Yücel
MARAL'ı Yakınları, Yoldaşları Anlatıyor:
Bir yoldaşı anlatıyor:
Yücel ile birlikte bir dönem İMO'da
çalışıyorduk. Her ikimizin de hareketle direkt ilişkisi vardı. Ancak bu
örgütsel ilişkilerimizi İMO’da kimse bilmediği gibi,
Yücel benim ilişkimi, ben de Yücel'in ilişkisini bilmiyorduk. Yücel yeraltına
hazırlamak için sürekli benimle ilgileniyordu. İşi bitse bile akşam benim
odadan çıkışımı bekliyordu. Birlikte Mecidiyeköy'e
kadar yürüyorduk. Bu arada bana sürekli yeraltı mücadelesini, yeraltı yaşamını,
böyle bir yaşama hazır olup olmadığımı sorup duruyordu, aynı zamanda bu konuda
oldukça da sabırsızdı.
Ben onun bu kadar ısrarlı olmasından dolayı illegal
ilişkisi olduğunu anlamıştım. Yücel'e içimden gülüp, ona yeraltı ilişkim
olmadığını hissettirmeye çalışıyordum. Hazır olmadığımı, çekincelerim olduğunu
söylüyordum. O da ısrarla bunları açmamı, onunla paylaşmam gerektiğini söylüyordu.
Bu ısrarlı tavrı onun harekete bir insan daha kazandırabilmenin çabası,
coşkusuydu. Sevgili Yücel Yoldaş seni daima esprili, gülen gözlerinle
anımsayacağız.
***
Bir yoldaşı anlatıyor:
Günlük hayatta yaşadığı zorluklan hiçbir zaman sorun
yapmadı. Çoğu zaman kalacak yeri, cebinde parası olmadığı halde olanak
yaratarak bunları çözerdi. Halk içinde olmayı severdi, halkının özlemlerini
bildiği için gerilla olma isteği onda hep taptazeydi. Bütün zor işlerde,
radikal kitle gösterilerinde, polisle-faşistlerle çatışmada o hep en öndeydi.
Örgütleyendi. Kitleleri eyleme katandı. O hep zor günlerin insanıydı..."

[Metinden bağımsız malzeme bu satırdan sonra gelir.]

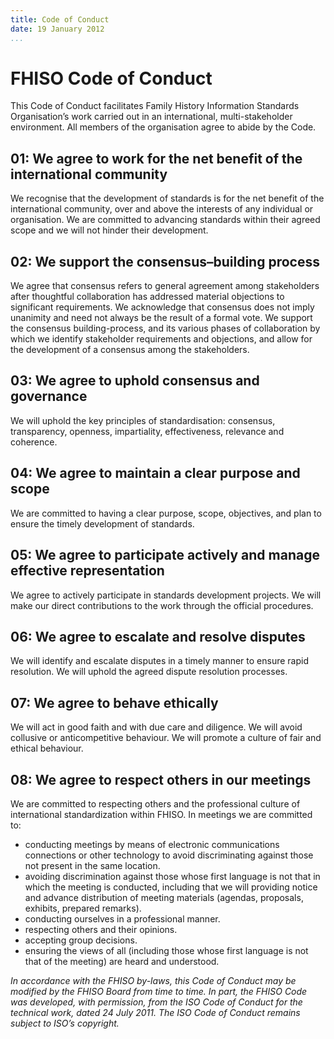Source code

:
 ```yaml
---
title: Code of Conduct
date: 19 January 2012
...
```

FHISO Code of Conduct
=====================

This Code of Conduct facilitates Family History Information Standards
Organisation’s work carried out in an international, multi-stakeholder
environment. All members of the organisation agree to abide by the Code.

##  01: We agree to work for the net benefit of the international community
We recognise that the development of standards is for the net benefit of
the international community, over and above the interests of any
individual or organisation. We are committed to advancing standards
within their agreed scope and we will not hinder their development.  

##  02: We support the consensus–building process
We agree that consensus refers to general agreement among stakeholders
after thoughtful collaboration has addressed material objections to
significant requirements. We acknowledge that consensus does not imply
unanimity and need not always be the result of a formal vote. We support
the consensus building-process, and its various phases of collaboration
by which we identify stakeholder requirements and objections, and allow
for the development of a consensus among the stakeholders.

##  03: We agree to uphold consensus and governance
We will uphold the key principles of standardisation: consensus,
transparency, openness, impartiality, effectiveness, relevance and
coherence.

##  04: We agree to maintain a clear purpose and scope
We are committed to having a clear purpose, scope, objectives, and plan
to ensure the timely development of standards.

##  05: We agree to participate actively and manage effective representation
We agree to actively participate in standards development projects. We
will make our direct contributions to the work through the official
procedures.

##  06: We agree to escalate and resolve disputes
We will identify and escalate disputes in a timely manner to ensure
rapid resolution. We will uphold the agreed dispute resolution
processes.

##  07: We agree to behave ethically
We will act in good faith and with due care and diligence. We will avoid
collusive or anticompetitive behaviour. We will promote a culture of
fair and ethical behaviour.

##  08: We agree to respect others in our meetings
We are committed to respecting others and the professional culture of
international standardization within FHISO. In meetings we are committed
to:

-  conducting meetings by means of electronic communications connections
   or other technology to avoid discriminating against those not present
   in the same location.
-  avoiding discrimination against those whose first language is not
   that in which the meeting is conducted, including that we will
   providing notice and advance distribution of meeting materials
   (agendas, proposals, exhibits, prepared remarks).
-  conducting ourselves in a professional manner.
-  respecting others and their opinions.
-  accepting group decisions.
-  ensuring the views of all (including those whose first language is
   not that of the meeting) are heard and understood.

*In accordance with the FHISO by-laws, this Code of Conduct may be
modified by the FHISO Board from time to time. In part, the FHISO Code
was developed, with permission, from the ISO Code of Conduct for the
technical work, dated 24 July 2011. The ISO Code of Conduct remains
subject to ISO’s copyright.*

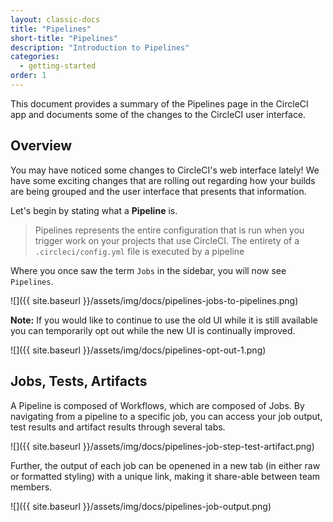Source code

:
 ```yaml
---
layout: classic-docs
title: "Pipelines"
short-title: "Pipelines"
description: "Introduction to Pipelines"
categories:
  - getting-started
order: 1
---
```


This document provides a summary of the Pipelines page in the CircleCI app and documents some of the changes to the CircleCI user interface.

## Overview

You may have noticed some changes to CircleCI's web interface lately! We have some exciting changes that are rolling out regarding how your builds are being grouped and the user interface that presents that information.

Let's begin by stating what a **Pipeline** is.

> Pipelines represents the entire configuration that is run when you trigger work on your projects that use CircleCI. The entirety of a `.circleci/config.yml` file is executed by a pipeline

Where you once saw the term `Jobs` in the sidebar, you will now see `Pipelines`.

![]({{ site.baseurl }}/assets/img/docs/pipelines-jobs-to-pipelines.png)

**Note:** If you would like to continue to use the old UI while it is still available you can temporarily opt out while the new UI is continually improved.

![]({{ site.baseurl }}/assets/img/docs/pipelines-opt-out-1.png)

## Jobs, Tests, Artifacts

A Pipeline is composed of Workflows, which are composed of Jobs. By navigating from a pipeline to a specific job, you can access your job output, test results and artifact results through several tabs.

![]({{ site.baseurl }}/assets/img/docs/pipelines-job-step-test-artifact.png)

Further, the output of each job can be openened in a new tab (in either raw or formatted styling) with a unique link, making it share-able between team members.

![]({{ site.baseurl }}/assets/img/docs/pipelines-job-output.png)
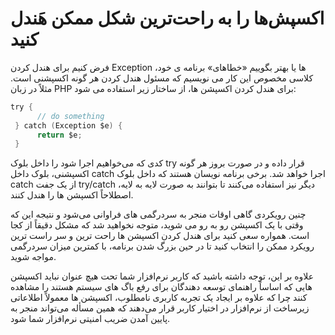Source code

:# اکسپش‌ها را به راحت‌ترین شکل ممکن هَندل کنید

فرض کنیم برای هندل کردن Exception ها یا بهتر بگوییم «خطاهای» برنامه ی خود، کلاسی مخصوص این کار می نویسیم که مسئول هندل کردن هر گونه اکسپشنی است. مثلاً در زبان PHP برای هندل کردن اکسپشن ها، از ساختار زیر استفاده می شود:
``` C
try {
      // do something
 } catch (Exception $e) {
      return $e;
 }
 ```
کدی که می‌خواهیم اجرا شود را داخل بلوک try قرار داده و در صورت بروز هر گونه اکسپشنی، بلوک داخل catch اجرا خواهد شد. برخی برنامه نویسان هستند که داخل بلوک catch از یک جفت try/catch دیگر نیز استفاده می‌کنند تا بتوانند به صورت لایه به لایه، اصطلاحاً اکسپشن ها را هندل کنند.

چنین رویکردی گاهی اوقات منجر به سردرگمی های فراوانی می‌شود و نتیجه این که وقتی با یک اکسپشن رو به رو می شوید، متوجه نخواهید شد که مشکل دقیقاً از کجا است. همواره سعی کنید برای هندل کردن اکسپشن ها راحت‌ ترین و سر راست ترین رویکرد ممکن را انتخاب کنید تا در حین بزرگ شدن برنامه، با کمترین میزان سردرگمی مواجه شوید.

علاوه بر این، توجه داشته باشید که کاربر نرم‌افزار شما تحت هیچ عنوان نباید اکسپشن هایی که اساساً راهنمای توسعه دهندگان برای رفع باگ های سیستم هستند را مشاهده کنند چرا که علاوه بر ایجاد یک تجربه کاربری نامطلوب، اکسپشن ها معمولاً اطلاعاتی زیرساخت از نرم‌افزار در اختیار کاربر قرار می‌دهند که همین مسأله می‌تواند منجر به پایین آمدن ضریب امنیتی نرم‌افزار شما شود.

(Bu anlatım, Halk İçin Kurtuluş dergisinin 7 Mart 1998 tarihli
71. sayısında yayınlanmıştır.)
***
Bir yoldaşı anlatıyor:
“asıl
düğününü de dağlarda yaptı”
Başarıyla geçen TÖDEF’in
ikinci kurultayının ardından sıra şenliğe gelmişti. Düğün salonu yurdun dört
bir yanından gelenlerle dolmaya başladı. Bekliyoruz bekliyoruz
gelinle damat gelmiyor. Yolda otobüsle gözaltına alınmışlar, dikkat çekici de
bir durum ortaya çıkıyor, salon sahibi ortada dolaşıyor, birşeylerden
kuşkulandığı kesin, artık başımızın çaresine bakmak zorundayız.
Bir tanıdıktan nişan kıyafetleri
ayarlıyoruz, Yücel damat kıyafetini giyiyor, şimdi her şey tamam nihayet
şenliğimiz tamamlanıyor, alkışlarla içeriye giriyoruz sahnedeki arkadaş espri
ile karışık genç çift için bir oğul büyütmelisin şarkısını armağan ediyoruz
diyor herkes kahkahadan kırılıyor, Yorum’un müzikleriyle halaya duruyoruz,
halay olur da Yücel durur mu alıyor mendili halayın başına geçiyor, esprileri
şen kahkahaları ile coşkumuza coşku katıyor.
Programa Ayşe Gülen Halk Sahnesinin tiyatrosu ile
devam ediyoruz. Tam o sırada çevik polisler salona dalıyorlar, Yücel’le
birlikte bir kaç arkadaş gözaltına alınıp tutuklanıyorlar, cezaevinde bu
olaydan dolayı ona “damat” diyorlar: Damat ileri, damat geri...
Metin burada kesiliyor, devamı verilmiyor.